Pour Jean-Paul Sartre, carte d’existentialiste athée en poche, à la suite d’Heidegger (1889-1976), «l’homme est une passion inutile» [En conclusion de «L’Etre et le Néant»]. Il n’a d’avenir que dans l’à-venir ; le sujet n’existe que comme projet, donc l’être-sujet, incorporé à un présent-néant, n’existe pas vraiment.  Dans la glaciale introduction qu’il écrit en 1960 à «Aden Arabie» de son ami Nizan [Paul Nizan (1905-1940). Ecrivain : «Aden Arabie» (1931): «J’avais vingt ans. Je ne laisserai personne dire que c’est le plus bel âge de la vie» (première phrase du roman), «La conspiration» (1938). Pamphlétaire : «Les chiens de garde» (1932)], Sartre décrit ce naufrage dans le néant: «Quand l’angoisse survit à l’adolescent, quand elle devient le secret profond de l’adulte et le ressort de ses décisions, l’infirme connaît ses plaies : sa terreur de ne vivre bientôt plus reflète simplement son horreur d’avoir encore à vivre.» [Jean-Paul Sartre, «Introduction» à «Aden Arabie», Maspero, 1960, p. 21]   
 Paradoxe pour Sartre, la vie serait une passion quasiment christique. Mais, dans l’enfer de la vie quotidienne, il n’est nul dieu au ciel, nul paradis dans le regard des autres.  L’existentialiste- qu’il s’affirme en philosophe ou qu’il s’ignore en simple «quidam» - est seul avec son angoisse, son désespoir, et, bienheureux est-il, s’il peut faire émerger, pour un temps, de ce marécage la fleur sauvage d’un but individuel de vie. «Bonjour tristesse» [«Bonjour tristesse», roman de Françoise Sagan, 1954] et adieu transcendance !

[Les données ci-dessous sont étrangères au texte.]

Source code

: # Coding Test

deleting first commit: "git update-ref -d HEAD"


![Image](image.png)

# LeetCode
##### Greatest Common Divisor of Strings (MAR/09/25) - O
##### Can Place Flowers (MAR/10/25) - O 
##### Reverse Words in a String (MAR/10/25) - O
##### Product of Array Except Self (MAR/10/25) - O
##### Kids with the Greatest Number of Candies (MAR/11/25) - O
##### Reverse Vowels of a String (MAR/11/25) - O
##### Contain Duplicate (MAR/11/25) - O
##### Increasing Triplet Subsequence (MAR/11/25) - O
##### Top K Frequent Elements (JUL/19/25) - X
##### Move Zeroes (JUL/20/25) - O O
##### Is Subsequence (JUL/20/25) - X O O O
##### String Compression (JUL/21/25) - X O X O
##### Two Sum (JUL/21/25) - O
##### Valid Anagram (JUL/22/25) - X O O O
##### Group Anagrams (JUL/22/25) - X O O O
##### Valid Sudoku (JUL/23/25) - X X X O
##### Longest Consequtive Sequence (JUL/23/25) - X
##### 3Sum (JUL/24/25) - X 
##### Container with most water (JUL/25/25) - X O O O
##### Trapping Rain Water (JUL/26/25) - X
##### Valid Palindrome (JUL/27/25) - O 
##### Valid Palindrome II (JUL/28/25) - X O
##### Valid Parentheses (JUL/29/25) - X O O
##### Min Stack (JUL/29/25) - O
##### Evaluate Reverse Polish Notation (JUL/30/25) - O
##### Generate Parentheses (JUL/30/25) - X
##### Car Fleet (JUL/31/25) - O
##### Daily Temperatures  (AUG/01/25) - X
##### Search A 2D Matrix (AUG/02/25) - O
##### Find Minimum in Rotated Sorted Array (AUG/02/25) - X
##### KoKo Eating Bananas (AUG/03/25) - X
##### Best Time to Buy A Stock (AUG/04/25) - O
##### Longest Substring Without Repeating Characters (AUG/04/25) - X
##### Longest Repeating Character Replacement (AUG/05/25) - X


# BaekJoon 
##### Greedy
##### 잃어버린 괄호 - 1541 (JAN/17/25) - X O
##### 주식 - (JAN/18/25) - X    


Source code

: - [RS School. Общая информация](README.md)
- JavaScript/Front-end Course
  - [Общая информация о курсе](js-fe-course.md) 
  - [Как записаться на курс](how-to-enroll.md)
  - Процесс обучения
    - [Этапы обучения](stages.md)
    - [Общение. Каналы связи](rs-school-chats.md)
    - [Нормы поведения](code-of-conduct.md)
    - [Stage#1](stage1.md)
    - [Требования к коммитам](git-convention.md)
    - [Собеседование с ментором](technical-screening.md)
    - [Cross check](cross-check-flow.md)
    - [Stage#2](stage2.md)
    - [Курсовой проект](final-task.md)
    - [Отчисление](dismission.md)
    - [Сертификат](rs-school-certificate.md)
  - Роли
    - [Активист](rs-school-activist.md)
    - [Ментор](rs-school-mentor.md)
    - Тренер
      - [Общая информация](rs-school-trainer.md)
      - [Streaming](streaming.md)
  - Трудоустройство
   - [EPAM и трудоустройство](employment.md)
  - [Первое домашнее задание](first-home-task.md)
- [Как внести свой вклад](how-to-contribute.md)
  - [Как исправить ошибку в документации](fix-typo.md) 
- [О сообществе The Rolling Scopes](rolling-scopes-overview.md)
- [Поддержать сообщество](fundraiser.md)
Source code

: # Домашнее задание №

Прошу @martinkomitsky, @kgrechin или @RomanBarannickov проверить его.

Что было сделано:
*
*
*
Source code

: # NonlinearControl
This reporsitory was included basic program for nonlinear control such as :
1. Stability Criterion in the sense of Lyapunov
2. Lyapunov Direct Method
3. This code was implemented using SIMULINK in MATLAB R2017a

Développé entre deux massacres mondiaux et leurs séquelles, l’existentialisme est «l’arôme spirituel» de ce terrible 20ème siècle.[Je détourne ainsi une formule appliquée par Marx à la religion: «La religion est la théorie générale de ce monde, […] sa logique sous une forme populaire,  son point d’honneur spiritualiste, son enthousiasme, sa sanction morale, son complément cérémoniel, son universel motif de consolation et de justification. Elle est la réalisation chimérique de l’essence humaine parce que l’essence humaine ne possède pas de réalité véritable. Lutter contre la religion, c’est donc, indirectement, lutter contre ce monde-là, dont la religion est l’arôme spirituel». Marx, «Pour une critique de la philosophie du droit de Hegel», Introduction. Cité par M. Rubel dans «Karl Marx. Philosophie», Gallimard, Folio Essais, 1982, éd. 1994, pp. 89-90]. Mais il serait injuste de ne pas porter au crédit des existentialistes, notamment contre le scientisme [Scientisme: croyance en une valeur absolue du progrès scientifique, dérivée du positivisme d’Auguste Comte (1798-1857) qui ne se préoccupe que des lois du comment et non des causes premières]  alors dominant – y compris dans le marxisme – et le psychologisme, l’affirmation de l’importance de la subjectivité de chaque être humain pris individuellement.